Conheça o seu adversário, ensinara-lhe há tempos Sor Rodrik; e Jon
conhecia Halder, brutalmente forte, mas de paciência curta, sem
gosto pela defesa. Frustre-o e ele se abre como o pôr do sol.
O tinir
do aço ressoou pelo pátio quando os outros à sua volta se juntaram
à batalha. Jon parou um violento golpe lançado à sua cabeça,
sentindo o choque do impacto a correr-lhe pelo braço quando as
espadas se chocaram. Lançou um golpe lateral nas costelas de Halder
e foi recompensado com um grunhido abafado de dor. O contra-ataque
apanhou Jon no ombro. A cota de malha ressoou como se algo a
triturasse, e um relâmpago de dor subiu-lhe ao pescoço. Por um
instante Halder perdeu o equilíbrio, e Jon golpeou-lhe a perna
esquerda, fazendo-o cair com uma praga e um estrondo.
Grenn
mantinha-se firme como Jon lhe ensinara, dando mais trabalho a Albett
do que este gostaria. Mas Pyp estava sob grande pressão, Rast tinha
dois anos e quase vinte quilos a mais que ele. Jon aproximou-se dele
por trás e fez ressoar seu elmo como se fosse um sino. Quando Rast
começou a cambalear, Pyp passou por baixo de sua guarda, atirou-o ao
chão e apontou a espada para sua garganta. Por essa altura Jon já
tinha passado adiante. Enfrentando duas espadas, Albett recuou.
-
Rendo-me - ele gritou.
Sor
Alliser Thorne inspecionou a cena com repugnância.
- A
pantomima já se prolongou o suficiente por hoje - ele protestou e se
afastou. A sessão tinha chegado ao fim.
Dareon
ajudou Halder a pôr-se em pé. O filho do pedreiro arrancou o elmo e
atirou-o para o outro lado do pátio.
- Por um
instante pensei que finalmente o tinha pegado, Snow.
- Por um
instante pegou mesmo - Jon respondeu. Sob a cota de malha e o couro
seu ombro latejava.
Embainhou
a espada e tentou tirar o elmo, mas, quando ergueu o braço, a dor o
fez ranger os dentes.
-
Permite-me? - perguntou uma voz. Mãos de dedos grossos desataram o
elmo do gorjal e ergueram-no cuidadosamente. - Ele o feriu?
-Já fui
ferido antes - Jon tocou no ombro e estremeceu. O pátio em redor se
esvaziava.
Sangue
manchava o cabelo do rapaz gordo no local onde Halder lhe quebrara o
elmo.
-Meu nome
é Samwell Tarly, de Monte... - calou-se e lambeu os lábios. - Quer
dizer, eu era de Monte Chifre até que... parti. Vim vestir o negro.
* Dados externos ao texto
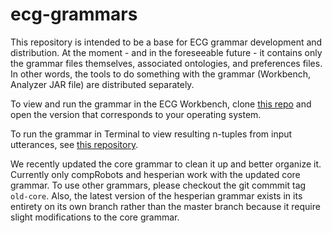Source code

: # ecg-grammars

This repository is intended to be a base for ECG grammar development and distribution. At the moment - and in the foreseeable future - it contains only the grammar files themselves, associated ontologies, and preferences files. In other words, the tools to do something with the grammar (Workbench, Analyzer JAR file) are distributed separately.

To view and run the grammar in the ECG Workbench, clone <a href=https://github.com/icsi-berkeley/workbench-release>this repo</a> and open the version that corresponds to your operating system.

To run the grammar in Terminal to view resulting n-tuples from input utterances, see <a href=https://github.com/icsi-berkeley/framework-code>this repository</a>.

We recently updated the core grammar to clean it up and better organize it. Currently only compRobots and hesperian work with the updated core grammar. To use other grammars, please checkout the git commmit tag `old-core`. Also, the latest version of the hesperian grammar exists in its entirety on its own branch rather than the master branch because it require slight modifications to the core grammar.
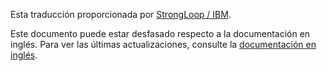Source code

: <p>Esta traducción proporcionada por <a href="http://strongloop.com">StrongLoop / IBM</a>.</p>

Este documento puede estar desfasado respecto a la documentación en inglés. Para ver las últimas actualizaciones, consulte la <a href="/">documentación en inglés</a>.
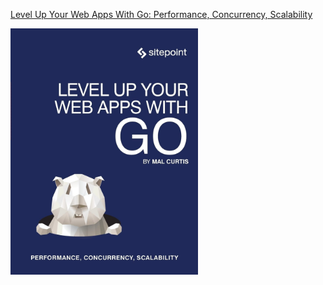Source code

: [Level Up Your Web Apps With Go: Performance, Concurrency, Scalability](https://www.amazon.ca/Level-Your-Web-Apps-Performance/dp/0992461294)

<img src="_images/level_up_web_app.jpg" alt="image" width="300" height="auto">
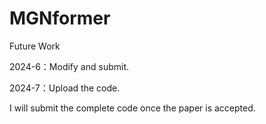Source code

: # MGNformer

Future Work

2024-6：Modify and submit.

2024-7：Upload the code.

I will submit the complete code once the paper is accepted.

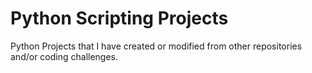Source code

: # Python Scripting Projects
Python Projects that I have created or modified from other repositories and/or coding challenges.
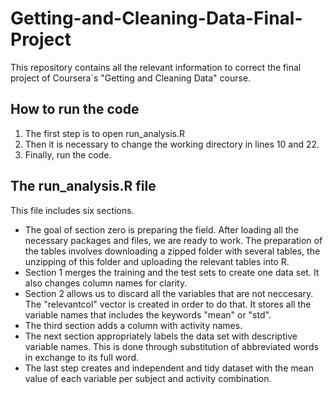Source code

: # Getting-and-Cleaning-Data-Final-Project
This repository contains all the relevant information to correct the final project of Coursera´s "Getting and Cleaning Data" course.

## How to run the code
1. The first step is to open run_analysis.R
2. Then it is necessary to change the working directory in lines 10 and 22.
3. Finally, run the code.

## The run_analysis.R file
This file includes six sections.
* The goal of section zero is preparing the field. After loading all the necessary packages and files, we are ready to work. The preparation of the tables involves downloading a zipped folder with several tables, the unzipping of this folder and uploading the relevant tables into R.
* Section 1 merges the training and the test sets to create one data set. It also changes column names for clarity.
* Section 2 allows us to discard all the variables that are not neccesary. The "relevantcol" vector is created in order to do that. It stores all the variable names that includes the keywords "mean" or "std".
* The third section adds a column with activity names.
* The next section appropriately labels the data set with descriptive variable names. This is done through substitution of abbreviated words in exchange to its full word.
* The last step creates and independent and tidy dataset with the mean value of each variable per subject and activity combination.
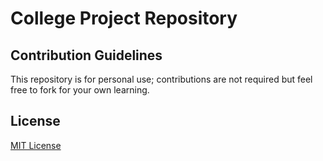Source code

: # College Project Repository

## Contribution Guidelines
This repository is for personal use; contributions are not required but feel free to fork for your own learning.

## License
[MIT License](LICENSE)
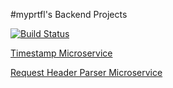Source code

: #myprtfl's Backend Projects

[![Build Status](https://travis-ci.org/myprtfl/api.svg?branch=master)](https://travis-ci.org/myprtfl/api)

[Timestamp Microservice](https://myprtfl.herokuapp.com/api/timestamp/v2/)

[Request Header Parser Microservice](https://myprtfl.herokuapp.com/api/whoami/v1/)

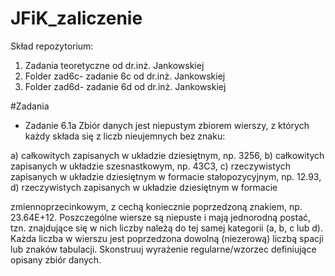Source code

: # JFiK_zaliczenie

Skład repozytorium:
1) Zadania teoretyczne od dr.inż. Jankowskiej
2) Folder zad6c- zadanie 6c od dr.inż. Jankowskiej
3) Folder zad6d- zadanie 6d od dr.inż. Jankowskiej

#Zadania 

* Zadanie 6.1a
Zbiór danych jest niepustym zbiorem wierszy, z których każdy składa się
z liczb nieujemnych bez znaku:

a) całkowitych zapisanych w układzie dziesiętnym, np. 3256,
b) całkowitych zapisanych w układzie szesnastkowym, np. 43C3,
c) rzeczywistych zapisanych w układzie dziesiętnym w formacie stałopozycyjnym, np.
12.93,
d) rzeczywistych zapisanych w układzie dziesiętnym w formacie

zmiennoprzecinkowym, z cechą koniecznie poprzedzoną znakiem, np. 23.64E+12.
Poszczególne wiersze są niepuste i mają jednorodną postać, tzn. znajdujące się w nich
liczby należą do tej samej kategorii (a, b, c lub d). Każda liczba w wierszu jest
poprzedzona dowolną (niezerową) liczbą spacji lub znaków tabulacji.
Skonstruuj wyrażenie regularne/wzorzec definiujące opisany zbiór danych.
Meu pai é Lorde Randyll, um vassalo dos Tyrell de Jardim de Cima.
Era seu herdeiro, só que... - sua voz se extinguiu.
- Sou Jon
Snow, bastardo de Ned Stark, de Winterfell.
Samwell
Tarly fez um aceno com a cabeça.
- Eu...
se quiser pode me chamar de Sam. Minha mãe me chama assim.
- E você
pode chamá-lo Lorde Snow - disse Pyp enquanto se aproximava. - Não
vai querer como a mãe o chama.
- Estes
dois são Grenn e Pypar - disse Jon.
- Grenn é
o feio - disse Pyp.
Grenn
franziu as sobrancelhas.
- Você é
mais feio que eu. Pelo menos não tenho orelhas de morcego.
- Os meus
agradecimentos a todos - o rapaz gordo disse gravemente.
- Por que
não se levantou e lutou? - Grenn quis saber.
- Eu
queria, garanto. Só que... não pude. Não queria que ele me batesse
mais - o menino baixou os olhos. - Eu... temo que seja um covarde. O
senhor meu pai sempre disse isto.
Grenn
pareceu atingido por um raio. Até Pyp não conseguiu encontrar
palavras para responder àquilo, ele, que tinha palavras para tudo.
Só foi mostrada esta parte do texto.